▶ **Exercise goal**:
Transcribe the data underneath exactly. No images belong in your version.

[Rendered images with source text]
*** Begin section ***
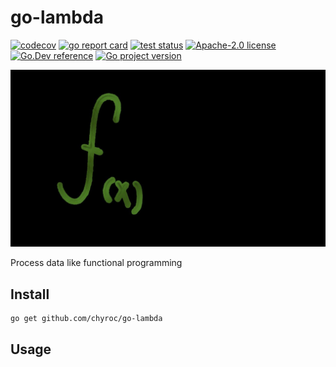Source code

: # go-lambda

[![codecov](https://codecov.io/gh/chyroc/go-lambda/branch/master/graph/badge.svg?token=Z73T6YFF80)](https://codecov.io/gh/chyroc/go-lambda)
[![go report card](https://goreportcard.com/badge/github.com/chyroc/go-lambda "go report card")](https://goreportcard.com/report/github.com/chyroc/go-lambda)
[![test status](https://github.com/chyroc/go-lambda/actions/workflows/test.yml/badge.svg)](https://github.com/chyroc/go-lambda/actions)
[![Apache-2.0 license](https://img.shields.io/badge/License-Apache%202.0-brightgreen.svg)](https://opensource.org/licenses/Apache-2.0)
[![Go.Dev reference](https://img.shields.io/badge/go.dev-reference-blue?logo=go&logoColor=white)](https://pkg.go.dev/github.com/chyroc/go-lambda)
[![Go project version](https://badge.fury.io/go/github.com%2Fchyroc%2Fgo-lambda.svg)](https://badge.fury.io/go/github.com%2Fchyroc%2Fgo-lambda)

![](./header.jpg)

Process data like functional programming

## Install

```shell
go get github.com/chyroc/go-lambda
```

## Usage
*** End section ***
▶ **Solution to this exercise**:
Source code

: # go-lambda

[![codecov](https://codecov.io/gh/chyroc/go-lambda/branch/master/graph/badge.svg?token=Z73T6YFF80)](https://codecov.io/gh/chyroc/go-lambda)
[![go report card](https://goreportcard.com/badge/github.com/chyroc/go-lambda "go report card")](https://goreportcard.com/report/github.com/chyroc/go-lambda)
[![test status](https://github.com/chyroc/go-lambda/actions/workflows/test.yml/badge.svg)](https://github.com/chyroc/go-lambda/actions)
[![Apache-2.0 license](https://img.shields.io/badge/License-Apache%202.0-brightgreen.svg)](https://opensource.org/licenses/Apache-2.0)
[![Go.Dev reference](https://img.shields.io/badge/go.dev-reference-blue?logo=go&logoColor=white)](https://pkg.go.dev/github.com/chyroc/go-lambda)
[![Go project version](https://badge.fury.io/go/github.com%2Fchyroc%2Fgo-lambda.svg)](https://badge.fury.io/go/github.com%2Fchyroc%2Fgo-lambda)

![](./header.jpg)

Process data like functional programming

## Install

```shell
go get github.com/chyroc/go-lambda
```

## Usage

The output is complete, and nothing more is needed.